Après avoir été à fond pour plus de réglementations environnementales et sociales, la Commission européenne met la marche arrière et veut tout d'un coup tout simplifier tous azimuts. Le 26 février 2025, la Commission européenne a publié sa loi omnibus pour alléger le fardeau réglementaire pesant sur les entreprises. Mais est-ce suffisant ? Sont concernées la CSRD, la taxonomie, la CSDDD et la MACF. La Commission présente ça comme un grand virage contre la complexité. Mais c'est en fait un petit pas en avant. Par exemple la CSRD (reporting sur les entreprises de leur impact social et environnemental), dont l'impact est estimé pour les entreprises à un coût annuel à 3,6 milliards d’euros (plus 1,2 milliard d’euros de coûts ponctuels). En décembre 2023, la France est devenue le premier des 27 États membres à transposer la CSRD, avec la forte implication des autorités françaises dans la construction de cette directive. A rebours des autres États européens, dont 17 se sont bien gardés de transposer. Il ne suffit pas de sortir 80% des entreprises du dispositif, il faudrait simplement supprimer cette nouvelle norme. Idem pour la taxonomie ou la date de 2035 pour l'interdiction de la vente de véhicules thermiques neufs en Europe.
Des promesses de réduction des charges, mais est-ce suffisant ?
Bruxelles promet une réduction de 25 % des charges administratives pour les entreprises et 35 % pour les PME. Un bon début ? Peut-être, mais loin d’être suffisant. L’Europe s’est enfermée dans une usine à gaz réglementaire, et ces ajustements mineurs ne restaureront pas sa compétitivité.

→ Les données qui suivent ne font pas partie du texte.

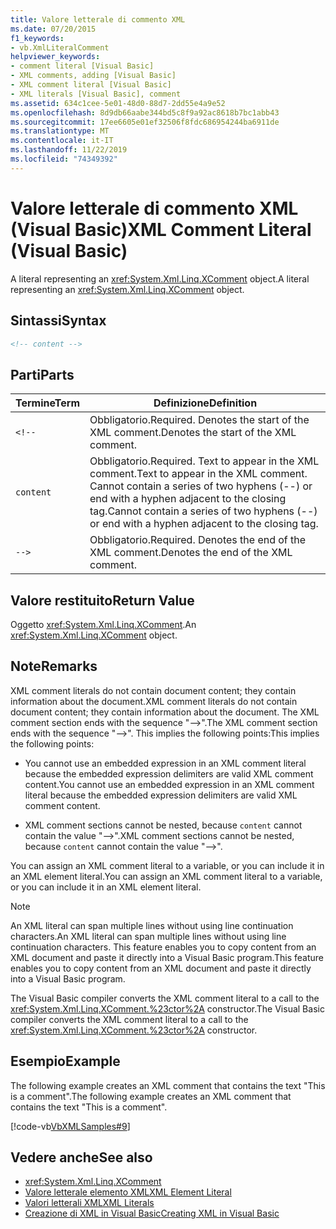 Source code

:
 ```yaml
---
title: Valore letterale di commento XML
ms.date: 07/20/2015
f1_keywords:
- vb.XmlLiteralComment
helpviewer_keywords:
- comment literal [Visual Basic]
- XML comments, adding [Visual Basic]
- XML comment literal [Visual Basic]
- XML literals [Visual Basic], comment
ms.assetid: 634c1cee-5e01-48d0-88d7-2dd55e4a9e52
ms.openlocfilehash: 8d9db66aabe344bd5c8f9a92ac8618b7bc1abb43
ms.sourcegitcommit: 17ee6605e01ef32506f8fdc686954244ba6911de
ms.translationtype: MT
ms.contentlocale: it-IT
ms.lasthandoff: 11/22/2019
ms.locfileid: "74349392"
---
```

# <a name="xml-comment-literal-visual-basic"></a><span data-ttu-id="8d727-102">Valore letterale di commento XML (Visual Basic)</span><span class="sxs-lookup"><span data-stu-id="8d727-102">XML Comment Literal (Visual Basic)</span></span>
<span data-ttu-id="8d727-103">A literal representing an <xref:System.Xml.Linq.XComment> object.</span><span class="sxs-lookup"><span data-stu-id="8d727-103">A literal representing an <xref:System.Xml.Linq.XComment> object.</span></span>  
  
## <a name="syntax"></a><span data-ttu-id="8d727-104">Sintassi</span><span class="sxs-lookup"><span data-stu-id="8d727-104">Syntax</span></span>  
  
```xml  
<!-- content -->  
```  
  
## <a name="parts"></a><span data-ttu-id="8d727-105">Parti</span><span class="sxs-lookup"><span data-stu-id="8d727-105">Parts</span></span>  
  
|<span data-ttu-id="8d727-106">Termine</span><span class="sxs-lookup"><span data-stu-id="8d727-106">Term</span></span>|<span data-ttu-id="8d727-107">Definizione</span><span class="sxs-lookup"><span data-stu-id="8d727-107">Definition</span></span>|  
|---|---|  
|`<!--`|<span data-ttu-id="8d727-108">Obbligatorio.</span><span class="sxs-lookup"><span data-stu-id="8d727-108">Required.</span></span> <span data-ttu-id="8d727-109">Denotes the start of the XML comment.</span><span class="sxs-lookup"><span data-stu-id="8d727-109">Denotes the start of the XML comment.</span></span>|  
|`content`|<span data-ttu-id="8d727-110">Obbligatorio.</span><span class="sxs-lookup"><span data-stu-id="8d727-110">Required.</span></span> <span data-ttu-id="8d727-111">Text to appear in the XML comment.</span><span class="sxs-lookup"><span data-stu-id="8d727-111">Text to appear in the XML comment.</span></span> <span data-ttu-id="8d727-112">Cannot contain a series of two hyphens (--) or end with a hyphen adjacent to the closing tag.</span><span class="sxs-lookup"><span data-stu-id="8d727-112">Cannot contain a series of two hyphens (--) or end with a hyphen adjacent to the closing tag.</span></span>|  
|`-->`|<span data-ttu-id="8d727-113">Obbligatorio.</span><span class="sxs-lookup"><span data-stu-id="8d727-113">Required.</span></span> <span data-ttu-id="8d727-114">Denotes the end of the XML comment.</span><span class="sxs-lookup"><span data-stu-id="8d727-114">Denotes the end of the XML comment.</span></span>|  
  
## <a name="return-value"></a><span data-ttu-id="8d727-115">Valore restituito</span><span class="sxs-lookup"><span data-stu-id="8d727-115">Return Value</span></span>  
 <span data-ttu-id="8d727-116">Oggetto <xref:System.Xml.Linq.XComment>.</span><span class="sxs-lookup"><span data-stu-id="8d727-116">An <xref:System.Xml.Linq.XComment> object.</span></span>  
  
## <a name="remarks"></a><span data-ttu-id="8d727-117">Note</span><span class="sxs-lookup"><span data-stu-id="8d727-117">Remarks</span></span>  
 <span data-ttu-id="8d727-118">XML comment literals do not contain document content; they contain information about the document.</span><span class="sxs-lookup"><span data-stu-id="8d727-118">XML comment literals do not contain document content; they contain information about the document.</span></span> <span data-ttu-id="8d727-119">The XML comment section ends with the sequence "-->".</span><span class="sxs-lookup"><span data-stu-id="8d727-119">The XML comment section ends with the sequence "-->".</span></span> <span data-ttu-id="8d727-120">This implies the following points:</span><span class="sxs-lookup"><span data-stu-id="8d727-120">This implies the following points:</span></span>  
  
- <span data-ttu-id="8d727-121">You cannot use an embedded expression in an XML comment literal because the embedded expression delimiters are valid XML comment content.</span><span class="sxs-lookup"><span data-stu-id="8d727-121">You cannot use an embedded expression in an XML comment literal because the embedded expression delimiters are valid XML comment content.</span></span>  
  
- <span data-ttu-id="8d727-122">XML comment sections cannot be nested, because `content` cannot contain the value "-->".</span><span class="sxs-lookup"><span data-stu-id="8d727-122">XML comment sections cannot be nested, because `content` cannot contain the value "-->".</span></span>  
  
 <span data-ttu-id="8d727-123">You can assign an XML comment literal to a variable, or you can include it in an XML element literal.</span><span class="sxs-lookup"><span data-stu-id="8d727-123">You can assign an XML comment literal to a variable, or you can include it in an XML element literal.</span></span>  
  
> [!NOTE]
> <span data-ttu-id="8d727-124">An XML literal can span multiple lines without using line continuation characters.</span><span class="sxs-lookup"><span data-stu-id="8d727-124">An XML literal can span multiple lines without using line continuation characters.</span></span> <span data-ttu-id="8d727-125">This feature enables you to copy content from an XML document and paste it directly into a Visual Basic program.</span><span class="sxs-lookup"><span data-stu-id="8d727-125">This feature enables you to copy content from an XML document and paste it directly into a Visual Basic program.</span></span>  
  
 <span data-ttu-id="8d727-126">The Visual Basic compiler converts the XML comment literal to a call to the <xref:System.Xml.Linq.XComment.%23ctor%2A> constructor.</span><span class="sxs-lookup"><span data-stu-id="8d727-126">The Visual Basic compiler converts the XML comment literal to a call to the <xref:System.Xml.Linq.XComment.%23ctor%2A> constructor.</span></span>  
  
## <a name="example"></a><span data-ttu-id="8d727-127">Esempio</span><span class="sxs-lookup"><span data-stu-id="8d727-127">Example</span></span>  
 <span data-ttu-id="8d727-128">The following example creates an XML comment that contains the text "This is a comment".</span><span class="sxs-lookup"><span data-stu-id="8d727-128">The following example creates an XML comment that contains the text "This is a comment".</span></span>  
  
 [!code-vb[VbXMLSamples#9](~/samples/snippets/visualbasic/VS_Snippets_VBCSharp/VbXMLSamples/VB/XMLSamples4.vb#9)]  
  
## <a name="see-also"></a><span data-ttu-id="8d727-129">Vedere anche</span><span class="sxs-lookup"><span data-stu-id="8d727-129">See also</span></span>

- <xref:System.Xml.Linq.XComment>
- [<span data-ttu-id="8d727-130">Valore letterale elemento XML</span><span class="sxs-lookup"><span data-stu-id="8d727-130">XML Element Literal</span></span>](../../../visual-basic/language-reference/xml-literals/xml-element-literal.md)
- [<span data-ttu-id="8d727-131">Valori letterali XML</span><span class="sxs-lookup"><span data-stu-id="8d727-131">XML Literals</span></span>](../../../visual-basic/language-reference/xml-literals/index.md)
- [<span data-ttu-id="8d727-132">Creazione di XML in Visual Basic</span><span class="sxs-lookup"><span data-stu-id="8d727-132">Creating XML in Visual Basic</span></span>](../../../visual-basic/programming-guide/language-features/xml/creating-xml.md)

Pendant que le PIB des États-Unis dépasse les 20 000 milliards de dollars, celui de la zone euro plafonne à 10 000 milliards. Si cette tendance continue, en 2070, l’Europe ne représentera plus qu’un tiers de l’économie américaine. Face à la menace de droits de douane à 25 % annoncés par Donald Trump, l’UE risque de se saborder avec ses propres normes absurdes.
La CSRD : un monstre bureaucratique coûteux
La CSRD (directive sur le reporting extra-financier) est devenue un véritable monstre bureaucratique depuis son adoption. Bruxelles cherche aujourd’hui à l’adoucir, mais pourquoi ne pas tout simplement la supprimer ? Son coût pour les entreprises concernées à l’échelle de l’Union européenne est colossal : 3,6 milliards d’euros par an, auxquels s’ajoutent 1,2 milliard d’euros de coûts ponctuels[1]. Du côté des entreprises tricolores, selon le Secrétariat général des entrepreneurs européens (CEA-PME), le coût moyen pour une ETI afin de se conformer à la CSRD s’élèverait à 800 000 euros sur deux ans, d’après une enquête menée auprès des ETI françaises. France Industrie a estimé que le coût pour les entreprises françaises serait d’environ 2 milliards d’euros par an. C’est cher payé.
Toutefois, ces modifications ne suffisent pas. Les PME, même exclues directement, restent soumises aux exigences de leurs donneurs d’ordre, ce qui freine leur développement et alourdit leurs coûts. La CSRD repose sur une fausse promesse de transparence : accumuler des centaines de pages de reporting n’a jamais garanti une meilleure gouvernance. Un cadre allégé et plus flexible permettrait de maintenir une certaine transparence sans asphyxier les entreprises sous un fardeau bureaucratique inutile. Plutôt qu’une suppression totale, l’Europe doit recentrer ses exigences sur les grandes entreprises et rendre le reporting optionnel pour les PME, afin d’assurer un équilibre entre compétitivité et durabilité.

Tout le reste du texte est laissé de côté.